Encryption and storage of passwords depend entirely on the specific implementation: it can store encrypted sub-passwords (also known as "ing passwords") in reliable or unreliable places, such as smart cards, local files, or directory services. Of course, if the encrypted password is stored in an unreliable place that allows public access, it will leave dictionary attacks.

To implement password ing, all authentication modules should support the following four ing options:

1. Use_first_pass: indicates that when the module is executed, the user is not prompted to enter the password, but the master password prompted to the user before the module is used as their public password for verification. If the user fails to pass the primary password authentication, the module does not prompt the user to enter the password. This option is generally used when the system administrator wants to force the same password to pass through multiple modules.
2. Try_first_pass: except if the primary password is incorrect, you are prompted to enter the password. The usage of try_first_pass is the same as that of use_first_pass.
3. Use_mapped_pass: it indicates that a valid password for this module is obtained using password ing technology. That is to say, when the module is executed, the user is not prompted to enter the password. Instead, the ing password is used to authenticate the sub-password of the module obtained by the master password for verification. If the user fails to pass the primary password authentication before that, the module will not prompt the user to enter the password.
4. Try_mapped_pass: except if the primary password is incorrect, it prompts the user to enter the password. This item is used in the same way as use_mapped_pass.
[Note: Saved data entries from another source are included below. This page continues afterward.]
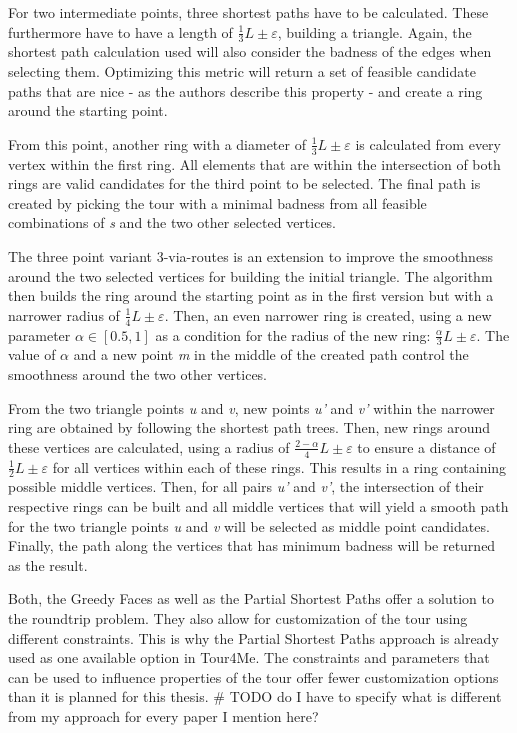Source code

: For two intermediate points, three shortest paths have to be calculated.
These furthermore have to have a length of $\frac{1}{3} L \pm \varepsilon$, building a triangle.
Again, the shortest path calculation used will also consider the badness of the edges when selecting them.
Optimizing this metric will return a set of feasible candidate paths that are \glqq nice\grqq{} - as the authors describe this property - and create a ring around the starting point.

From this point, another ring with a diameter of $\frac{1}{3} L \pm \varepsilon$ is calculated from every vertex within the first ring.
All elements that are within the intersection of both rings are valid candidates for the third point to be selected. 
The final path is created by picking the tour with a minimal badness from all feasible combinations of \textit{s} and the two other selected vertices. \cite{gemsa_efficient_2013}

The three point variant 3-via-routes is an extension to improve the smoothness around the two selected vertices for building the initial triangle. 
The algorithm then builds the ring around the starting point as in the first version but with a narrower radius of $\frac{1}{4} L \pm \varepsilon$.
Then, an even narrower ring is created, using a new parameter $\alpha \in [0.5,1]$ as a condition for the radius of the new ring: $\frac{\alpha}{3} L \pm \varepsilon$.
The value of $\alpha$ and a new point \textit{m} in the middle of the created path control the smoothness around the two other vertices.

From the two triangle points \textit{u} and \textit{v}, new points \textit{u'} and \textit{v'} within the narrower ring are obtained by following the shortest path trees. 
Then, new rings around these vertices are calculated, using a radius of  $\frac{2-\alpha}{4} L \pm \varepsilon$ to ensure a distance of  $\frac{1}{2} L \pm \varepsilon$ for all vertices within each of these rings.
This results in a ring containing possible middle vertices.
Then, for all pairs \textit{u'} and \textit{v'}, the intersection of their respective rings can be built and all middle vertices that will yield a smooth path for the two triangle points \textit{u} and \textit{v} will be selected as middle point candidates.
Finally, the path along the vertices that has minimum badness will be returned as the result. \cite{gemsa_efficient_2013, pajor_algorithm_2013}

Both, the Greedy Faces as well as the Partial Shortest Paths offer a solution to the roundtrip problem.
They also allow for customization of the tour using different constraints. 
This is why the Partial Shortest Paths approach is already used as one available option in Tour4Me. 
The constraints and parameters that can be used to influence properties of the tour offer fewer customization options than it is planned for this thesis. \# TODO do I have to specify what is different from my approach for every paper I mention here?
After the password is changed,PamAll old and new passwords are saved, and relevant modules can access them. Other modules can use this information to update the encrypted password without forcing the user to enter the password again.

The following configuration file is used as an example to describe password ing:

Figure 4. sample configuration file

Here, the login program integrates three authentication methods: Traditional Unix Password Authentication, Kerberos authentication, and RSA Authentication. However, generally, the user can pass the authentication only once. When the program callsPam_ Unix. So module,PamPrompt the user to enter their UNIX password, and thenPamThe _ curb. So module identifies the UNIX password entered by the user. Then callPam_ Curb. So module, because the option of this module is use_mapped_pass, it will use the password ing mechanism for authentication, that is, if the Unix Password Authentication is passed, it will be usedPamThe master password of the _ curb. So module is used to decrypt the corresponding ing password for Kerberos authentication. IfPam_ Password ing cannot be performed if the password required by the Unix. So module fails to pass verification.PamThe next authentication module is called without prompting the user to enter the Kerberos password. The option of the last module is use_first_pass, soPamThe _ RSA. So module uses the master password entered in the front to authenticate the user. If the password is incorrect, the system does not prompt the user to enter the RSA password. Therefore, as long as the password entered for the first time is correct and the ing password exists, a password is sufficient to pass authentication.

 

Linux-PamIt is a flexible and powerful user identification mechanism. This article analyzes its composition structure and the relationship between each part.Pam.